López-Martín E, Bregains J, Relova-Quinteiro JL, Cadarso-Suárez C, Jorge-Barreiro FJ, Ares-Pena FJ. The action of pulse-modulated GSM radiation increases regional changes in brain activity and c-FOS expression in cortical and subcortical areas in a rat model of picrotoxin-induced seizure proneness. J Neurosci Res Dec 29, 2008 Ahead of print.

Research suggests that radiofrequency (RF) radiation alters cerebral activity in humans and laboratory animals, and these effects do not appear to be dependent on thermal mechanisms. It has been reported that pulse-modulated RF can modulate the effects of drugs and can affect the function of some neurotransmitters. The expression of c-Fos has been characterized as being elevated in response to various stress or neurotoxic stimuli, such as seizures or physical and nonpathogenic environmental conditions. Thus, c-Fos can be used as a sensitive marker of neuronal activation. In a previous study, the authors found that rats pretreated with a sub-convulsive dose of picrotoxin (PT) and then exposed to GSM radiation showed significant alterations in various indicators of brain activity, including clinical indicators, EEG indicators, and c-Fos levels in the brain.

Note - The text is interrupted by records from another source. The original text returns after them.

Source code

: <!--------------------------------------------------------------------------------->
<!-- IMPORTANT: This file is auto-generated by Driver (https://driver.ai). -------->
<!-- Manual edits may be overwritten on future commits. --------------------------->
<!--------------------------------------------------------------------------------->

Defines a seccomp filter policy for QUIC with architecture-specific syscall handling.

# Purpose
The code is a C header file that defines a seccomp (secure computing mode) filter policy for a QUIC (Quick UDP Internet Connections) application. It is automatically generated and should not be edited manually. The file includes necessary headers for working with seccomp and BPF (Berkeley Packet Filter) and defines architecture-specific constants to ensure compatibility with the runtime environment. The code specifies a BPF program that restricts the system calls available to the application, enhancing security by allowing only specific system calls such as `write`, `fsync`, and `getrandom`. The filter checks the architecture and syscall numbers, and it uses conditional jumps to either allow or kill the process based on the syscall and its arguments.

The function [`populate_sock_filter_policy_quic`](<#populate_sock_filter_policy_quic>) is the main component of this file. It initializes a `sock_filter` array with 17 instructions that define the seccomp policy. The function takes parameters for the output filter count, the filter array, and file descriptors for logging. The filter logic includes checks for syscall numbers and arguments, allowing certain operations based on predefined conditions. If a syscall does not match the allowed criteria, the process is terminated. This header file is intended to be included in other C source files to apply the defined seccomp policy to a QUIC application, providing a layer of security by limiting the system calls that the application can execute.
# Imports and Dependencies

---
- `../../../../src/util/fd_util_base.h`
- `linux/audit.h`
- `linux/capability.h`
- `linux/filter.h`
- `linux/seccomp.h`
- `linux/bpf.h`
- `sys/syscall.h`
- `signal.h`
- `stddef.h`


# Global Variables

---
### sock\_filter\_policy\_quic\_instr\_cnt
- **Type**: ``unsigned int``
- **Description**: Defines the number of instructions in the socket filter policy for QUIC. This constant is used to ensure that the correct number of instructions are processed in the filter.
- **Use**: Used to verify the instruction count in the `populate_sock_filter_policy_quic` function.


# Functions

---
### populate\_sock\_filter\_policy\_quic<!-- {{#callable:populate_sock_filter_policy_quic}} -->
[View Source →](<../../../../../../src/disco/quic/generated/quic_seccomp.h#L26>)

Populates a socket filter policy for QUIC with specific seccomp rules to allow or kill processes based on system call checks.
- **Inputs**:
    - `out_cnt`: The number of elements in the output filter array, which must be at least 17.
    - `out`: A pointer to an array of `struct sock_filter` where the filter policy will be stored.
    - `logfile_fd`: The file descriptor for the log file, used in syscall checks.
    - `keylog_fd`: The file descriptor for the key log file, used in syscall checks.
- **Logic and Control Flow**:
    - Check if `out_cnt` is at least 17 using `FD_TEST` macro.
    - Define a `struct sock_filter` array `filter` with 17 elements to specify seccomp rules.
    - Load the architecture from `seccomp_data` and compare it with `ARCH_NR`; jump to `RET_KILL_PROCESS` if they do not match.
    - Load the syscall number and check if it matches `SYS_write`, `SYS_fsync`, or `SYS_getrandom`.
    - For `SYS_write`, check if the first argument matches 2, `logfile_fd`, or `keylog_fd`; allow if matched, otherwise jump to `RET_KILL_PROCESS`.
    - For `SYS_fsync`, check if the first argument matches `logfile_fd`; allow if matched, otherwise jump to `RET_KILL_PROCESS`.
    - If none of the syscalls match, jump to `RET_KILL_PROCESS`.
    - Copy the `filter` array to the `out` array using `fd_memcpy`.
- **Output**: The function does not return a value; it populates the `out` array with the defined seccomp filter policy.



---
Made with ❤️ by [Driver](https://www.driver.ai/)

The aim of the present study was 1) to assess whether the effects on brain activity of pulse-modulated GSM differ from those of non-modulated radiation of the same wavelength and, if so, 2) to study c-Fos expression in seizure-related anatomical circuits.

Rats were assigned to one of the following 6 groups:

Group 1 (PT/no-RAD)

Rats were injected with PT, then immobilized for 2 hours without exposure to radiation

Group 2 (PT/GSM)

Rats were injected with PT, then immobilized for 2 hours with exposure to 900 MHz pulse-modulated GSM radiation

Group 3 (PT/UNMOD)

Rats were injected with PT, then immobilized for 2 hours with exposure to 900 MHz unmodulated radiation

Group 4 (no-PT/no-RAD)

Rats were injected with vehicle only, not PT, and immobilized without exposure to radiation

Group 5 (no-PT/GSM)

Rats were injected with vehicle only, not PT, immobilized and exposed to GSM radiation

Group 6 (no-PT/UNMOD)

Rats were injected with vehicle only, not PT, immobilized and exposed to unnmodulated radiation

All animals were continuously observed and videotaped for 2 hours after intraperitoneal injection of PT. Behavioral modifications, myoclonic jerks, occurrence and latency of convulsive seizures were recorded. Immunohistochemical analysis of brain tissues was conducted to characterize neuronal c-Fos expression.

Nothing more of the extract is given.